My father was not the kind of father I saw in a lot of my friends' homes. He was the kind of guy who called Tony up and invited him over and made him spicy linguine and clams and told him stories about the old days.
I know my father loved his outside life — he became a legend, an almost 100 year old storytelling.
But I know he loved us more.
And as much as I can look back and resent some of this, I don’t. Not at all. Because I know he loved us more.
And also, I can relate. I can understand. And also, maybe because I am a lot like him, in my own way.
Okay, enough about all that. Trust me there is a lot more. But this was supposed to be about pasta. And it is.
And today it’s going to be linguine with clams.
I’m going to tell you how my dad did it, and listen, my father was a simple kind of guy when it came to food. He learned Sicilian style Italian American cooking from his mother and it was always just simple things, potent flavors. Don’t try to show off. Just use what you have and make it good, filled with love and passion.
For this recipe you can use homemade fresh linguine, but my father never did. We had a good quality store-bought Italian import.
You can go get some fresh clams and steam them and use their meat in this, but my father never did. He used Cento canned clams.
He could whip up this dish in no time and it always tasted better than how most restaurants make it.
What you need – this is a linguine with red sauce, by the way, and it can be made spicy as hell.
-Olive oil
-Linguine
-Source for red sauce - my dad liked one large can of San Marzano tomatoes (like the REAL kind, look for the official stamp) and a little bit of pureed tomato sauce of some kind. He would break down the San Marzanos in a bowl before using them, taking them from whole tomatoes to a crushed consistency.
-Sweet onion
-Garlic (2-3 cloves)
-Can of clams (you can use 2 if you like it really clammy, but i don’t)
-Crushed red pepper
-Dried oregano
-Dried basil
-Salt
-Grated pecorino romano cheese
This is my dad making the sauce probably around 1993ish.

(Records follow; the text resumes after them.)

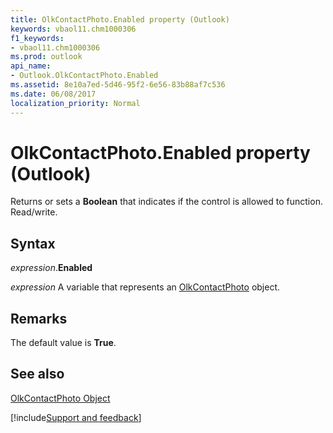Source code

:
 ```yaml
---
title: OlkContactPhoto.Enabled property (Outlook)
keywords: vbaol11.chm1000306
f1_keywords:
- vbaol11.chm1000306
ms.prod: outlook
api_name:
- Outlook.OlkContactPhoto.Enabled
ms.assetid: 8e10a7ed-5d46-95f2-6e56-83b88af7c536
ms.date: 06/08/2017
localization_priority: Normal
---
```



# OlkContactPhoto.Enabled property (Outlook)

Returns or sets a **Boolean** that indicates if the control is allowed to function. Read/write.


## Syntax

_expression_.**Enabled**

_expression_ A variable that represents an [OlkContactPhoto](Outlook.OlkContactPhoto.md) object.


## Remarks

The default value is **True**.


## See also


[OlkContactPhoto Object](Outlook.OlkContactPhoto.md)

[!include[Support and feedback](~/includes/feedback-boilerplate.md)]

I don’t know. I am pretty sure that is me draining the pasta just outside the picture frame.
-In a large pan, heat up olive oil, add half a chopped sweet onion and a couple/few minced garlic cloves.
-Let those slowly cook until softened.
-Add dried oregano. Dried basil. As much crushed red pepper as you can handle. We can handle a lot. Salt.
-Let that cook for a while.
-Then add your clams (you don’t have to drain them) and stir them in. Cook for a few.
-Add your tomato sauce (whole can of broken down san marzano and a cup of pureed tomatoes)
-Turn on low and allow to simmer. Tasting. Adding what is needed. My dad always added a little sugar to his sauce, don’t shoot, I know it’s controversial, but he would put so much red pepper in, it was almost needed. He might also add a splash of red wine here and there. Making a sauce is like making love. It’s a process. Keep tasting and changing it and paying attention to it. Truly, it’s a beautiful thing when we give ourselves time to really make a sauce.
-While the sauce is simmering, boil your pasta water with a shit town of salt in it.
-Add pasta.
-Cook al dente.
-Save a wee bit of pasta water, ½ cup, for flavor
-Strain pasta. Add pasta to the simmer sauce with a little pasta water. Toss well.
Serve big and large as my dad would. Top with a lot of grated pecorino romano cheese. Make sure you have some soft Italian bread so when you are getting down to the end, you can use the bread as scarpetta across the plate. Drink a nice Nero d’avola wine with this. Enjoy.